[DATA SUPPLIED Boundary: Start]
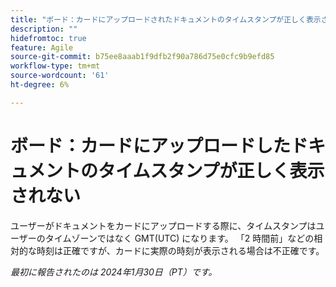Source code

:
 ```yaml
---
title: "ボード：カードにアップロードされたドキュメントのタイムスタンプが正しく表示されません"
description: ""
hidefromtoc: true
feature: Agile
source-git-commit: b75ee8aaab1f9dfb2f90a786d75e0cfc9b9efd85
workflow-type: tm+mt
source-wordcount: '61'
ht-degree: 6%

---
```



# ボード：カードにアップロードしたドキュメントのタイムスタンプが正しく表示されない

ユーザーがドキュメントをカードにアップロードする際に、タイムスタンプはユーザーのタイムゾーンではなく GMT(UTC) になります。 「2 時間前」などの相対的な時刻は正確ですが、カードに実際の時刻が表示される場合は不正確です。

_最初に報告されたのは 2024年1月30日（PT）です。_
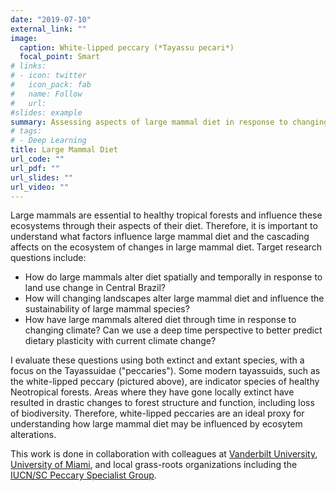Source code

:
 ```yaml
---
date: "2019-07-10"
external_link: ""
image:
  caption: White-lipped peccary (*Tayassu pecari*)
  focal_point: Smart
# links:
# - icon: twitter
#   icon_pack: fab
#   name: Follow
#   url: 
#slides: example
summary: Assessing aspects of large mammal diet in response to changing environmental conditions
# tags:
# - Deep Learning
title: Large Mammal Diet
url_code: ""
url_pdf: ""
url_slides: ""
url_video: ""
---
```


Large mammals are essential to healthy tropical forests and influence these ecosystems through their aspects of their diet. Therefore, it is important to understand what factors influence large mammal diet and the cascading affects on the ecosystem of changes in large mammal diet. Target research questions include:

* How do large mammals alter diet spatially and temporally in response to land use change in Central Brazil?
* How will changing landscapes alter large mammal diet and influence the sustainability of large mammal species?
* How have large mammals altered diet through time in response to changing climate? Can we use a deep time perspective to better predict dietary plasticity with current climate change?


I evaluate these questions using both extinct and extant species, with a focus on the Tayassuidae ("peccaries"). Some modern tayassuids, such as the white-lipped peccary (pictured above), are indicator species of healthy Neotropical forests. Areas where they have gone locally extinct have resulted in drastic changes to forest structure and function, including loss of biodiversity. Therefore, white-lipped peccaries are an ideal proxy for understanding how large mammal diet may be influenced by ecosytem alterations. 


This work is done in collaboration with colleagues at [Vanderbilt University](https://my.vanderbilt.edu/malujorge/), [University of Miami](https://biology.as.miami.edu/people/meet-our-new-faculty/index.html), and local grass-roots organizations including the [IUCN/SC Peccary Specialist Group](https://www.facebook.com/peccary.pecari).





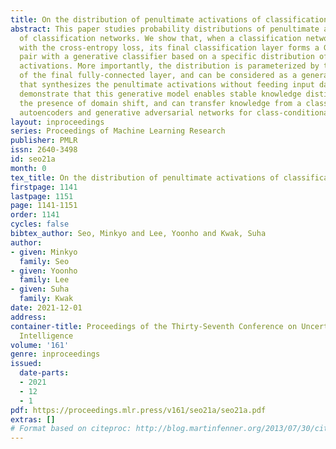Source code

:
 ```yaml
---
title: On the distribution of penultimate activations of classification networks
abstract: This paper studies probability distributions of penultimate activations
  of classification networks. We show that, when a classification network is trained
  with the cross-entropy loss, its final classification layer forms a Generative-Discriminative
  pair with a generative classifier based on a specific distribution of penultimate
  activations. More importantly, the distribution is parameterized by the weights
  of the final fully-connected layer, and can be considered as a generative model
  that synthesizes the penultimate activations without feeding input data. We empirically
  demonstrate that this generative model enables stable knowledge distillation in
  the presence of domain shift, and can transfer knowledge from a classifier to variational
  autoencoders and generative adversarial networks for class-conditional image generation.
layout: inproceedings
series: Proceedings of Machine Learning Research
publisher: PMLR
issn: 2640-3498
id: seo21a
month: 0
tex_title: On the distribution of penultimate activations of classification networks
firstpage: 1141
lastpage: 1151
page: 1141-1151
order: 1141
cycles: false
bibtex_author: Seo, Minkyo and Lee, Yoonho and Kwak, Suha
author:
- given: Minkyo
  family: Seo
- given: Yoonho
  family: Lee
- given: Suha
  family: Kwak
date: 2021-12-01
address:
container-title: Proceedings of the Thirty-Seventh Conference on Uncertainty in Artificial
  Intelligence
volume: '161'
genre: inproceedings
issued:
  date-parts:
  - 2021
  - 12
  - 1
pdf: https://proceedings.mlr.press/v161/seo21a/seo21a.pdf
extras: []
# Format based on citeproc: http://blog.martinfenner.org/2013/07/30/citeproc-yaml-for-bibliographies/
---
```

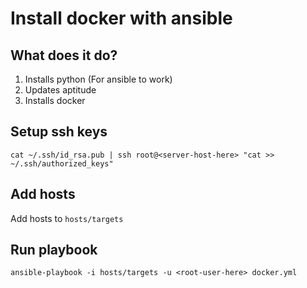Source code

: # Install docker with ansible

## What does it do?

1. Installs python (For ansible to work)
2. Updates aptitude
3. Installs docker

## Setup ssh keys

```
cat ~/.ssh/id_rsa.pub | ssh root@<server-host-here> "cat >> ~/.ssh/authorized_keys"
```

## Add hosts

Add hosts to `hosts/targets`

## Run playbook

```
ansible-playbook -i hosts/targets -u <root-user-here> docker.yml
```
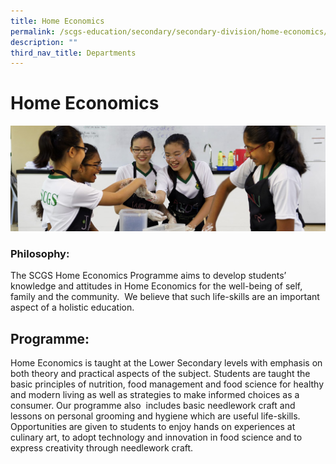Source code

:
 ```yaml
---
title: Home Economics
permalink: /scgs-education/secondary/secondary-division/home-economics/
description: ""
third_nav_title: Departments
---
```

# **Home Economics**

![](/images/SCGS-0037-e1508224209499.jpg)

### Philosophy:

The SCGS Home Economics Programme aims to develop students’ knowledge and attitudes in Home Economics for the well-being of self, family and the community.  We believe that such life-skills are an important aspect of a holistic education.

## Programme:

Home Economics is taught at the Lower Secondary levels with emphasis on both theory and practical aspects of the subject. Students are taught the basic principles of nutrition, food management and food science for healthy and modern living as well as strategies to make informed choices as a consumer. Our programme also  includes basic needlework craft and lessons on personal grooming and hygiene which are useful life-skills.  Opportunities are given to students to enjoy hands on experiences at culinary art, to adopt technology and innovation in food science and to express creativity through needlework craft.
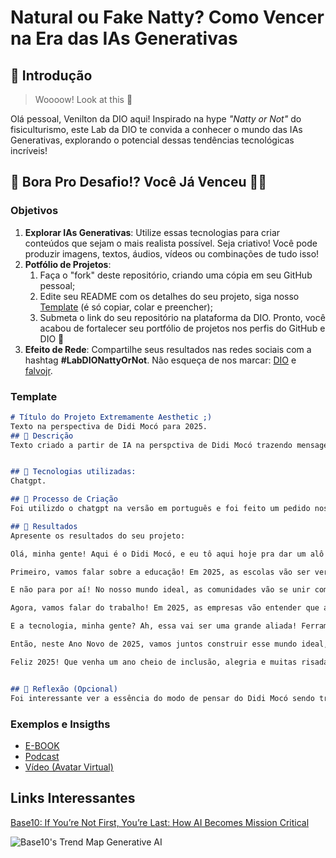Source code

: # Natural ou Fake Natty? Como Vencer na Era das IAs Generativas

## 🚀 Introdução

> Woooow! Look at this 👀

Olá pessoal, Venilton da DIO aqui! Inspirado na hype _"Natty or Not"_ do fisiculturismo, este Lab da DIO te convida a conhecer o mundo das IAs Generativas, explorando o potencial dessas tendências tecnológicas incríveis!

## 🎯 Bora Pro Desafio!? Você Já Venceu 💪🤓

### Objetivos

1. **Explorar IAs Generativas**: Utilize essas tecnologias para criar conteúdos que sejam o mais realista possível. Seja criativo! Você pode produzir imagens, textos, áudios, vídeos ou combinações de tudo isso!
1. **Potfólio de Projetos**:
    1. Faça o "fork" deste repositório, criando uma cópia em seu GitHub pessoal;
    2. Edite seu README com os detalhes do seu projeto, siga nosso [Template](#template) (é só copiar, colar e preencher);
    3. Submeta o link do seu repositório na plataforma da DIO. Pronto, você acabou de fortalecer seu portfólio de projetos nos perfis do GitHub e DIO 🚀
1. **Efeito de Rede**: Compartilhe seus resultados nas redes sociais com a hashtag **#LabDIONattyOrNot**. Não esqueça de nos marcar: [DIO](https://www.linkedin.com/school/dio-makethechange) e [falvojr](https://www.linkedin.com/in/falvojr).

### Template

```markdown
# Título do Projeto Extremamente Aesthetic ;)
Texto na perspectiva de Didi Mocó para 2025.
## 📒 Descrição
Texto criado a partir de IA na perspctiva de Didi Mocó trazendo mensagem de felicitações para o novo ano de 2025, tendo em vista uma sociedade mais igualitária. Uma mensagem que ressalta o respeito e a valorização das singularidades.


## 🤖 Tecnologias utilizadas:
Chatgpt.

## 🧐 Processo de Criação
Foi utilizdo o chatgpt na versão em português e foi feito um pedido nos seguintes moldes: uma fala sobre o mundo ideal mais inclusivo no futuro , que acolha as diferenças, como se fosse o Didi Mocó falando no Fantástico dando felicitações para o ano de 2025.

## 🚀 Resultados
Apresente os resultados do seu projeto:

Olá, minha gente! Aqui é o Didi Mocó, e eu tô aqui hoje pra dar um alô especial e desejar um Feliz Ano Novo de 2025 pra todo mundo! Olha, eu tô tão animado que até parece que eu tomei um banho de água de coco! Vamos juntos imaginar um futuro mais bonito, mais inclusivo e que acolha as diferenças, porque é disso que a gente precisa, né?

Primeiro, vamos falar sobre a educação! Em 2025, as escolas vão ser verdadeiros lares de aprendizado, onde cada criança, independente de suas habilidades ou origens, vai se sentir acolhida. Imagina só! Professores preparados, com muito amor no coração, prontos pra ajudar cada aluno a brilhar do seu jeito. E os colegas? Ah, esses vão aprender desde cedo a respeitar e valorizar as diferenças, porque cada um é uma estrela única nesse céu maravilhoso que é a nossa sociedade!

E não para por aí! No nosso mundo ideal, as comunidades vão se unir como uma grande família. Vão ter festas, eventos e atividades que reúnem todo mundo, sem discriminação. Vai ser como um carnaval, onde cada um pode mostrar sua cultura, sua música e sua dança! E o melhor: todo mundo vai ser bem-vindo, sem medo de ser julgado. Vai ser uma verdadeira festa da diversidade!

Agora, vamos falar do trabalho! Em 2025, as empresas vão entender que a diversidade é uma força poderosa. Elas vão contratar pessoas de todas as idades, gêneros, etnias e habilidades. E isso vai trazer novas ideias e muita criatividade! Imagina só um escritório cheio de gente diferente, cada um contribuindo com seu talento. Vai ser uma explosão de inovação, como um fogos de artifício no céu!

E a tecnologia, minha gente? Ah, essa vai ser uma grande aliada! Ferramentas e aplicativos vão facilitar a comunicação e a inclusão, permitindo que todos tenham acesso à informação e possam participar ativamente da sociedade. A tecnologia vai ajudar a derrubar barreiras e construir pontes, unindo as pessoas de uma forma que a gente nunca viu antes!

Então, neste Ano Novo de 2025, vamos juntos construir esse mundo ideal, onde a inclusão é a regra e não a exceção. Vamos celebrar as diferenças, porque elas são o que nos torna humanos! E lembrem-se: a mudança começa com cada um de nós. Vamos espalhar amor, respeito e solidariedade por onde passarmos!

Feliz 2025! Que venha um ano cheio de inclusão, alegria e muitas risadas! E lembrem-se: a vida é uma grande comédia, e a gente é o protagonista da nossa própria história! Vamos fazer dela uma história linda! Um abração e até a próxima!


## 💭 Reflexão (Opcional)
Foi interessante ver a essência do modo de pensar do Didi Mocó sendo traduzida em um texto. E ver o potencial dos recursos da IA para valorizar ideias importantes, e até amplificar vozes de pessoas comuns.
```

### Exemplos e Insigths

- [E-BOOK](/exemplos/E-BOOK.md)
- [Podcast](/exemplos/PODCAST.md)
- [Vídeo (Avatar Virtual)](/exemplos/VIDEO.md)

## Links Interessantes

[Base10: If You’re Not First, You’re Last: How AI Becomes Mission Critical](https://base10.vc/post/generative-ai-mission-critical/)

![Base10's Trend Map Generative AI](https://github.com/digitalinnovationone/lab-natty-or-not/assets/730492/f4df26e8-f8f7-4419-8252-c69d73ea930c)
[DATA SUPPLIED Boundary: End]
§ **YOUR TASK**
What the answer needs is every line from the data above with "that" in it.

§ **SOLVED PROBLEM**
  of classification networks. We show that, when a classification network is trained
  that synthesizes the penultimate activations without feeding input data. We empirically
  demonstrate that this generative model enables stable knowledge distillation in
The SCGS Home Economics Programme aims to develop students’ knowledge and attitudes in Home Economics for the well-being of self, family and the community.  We believe that such life-skills are an important aspect of a holistic education.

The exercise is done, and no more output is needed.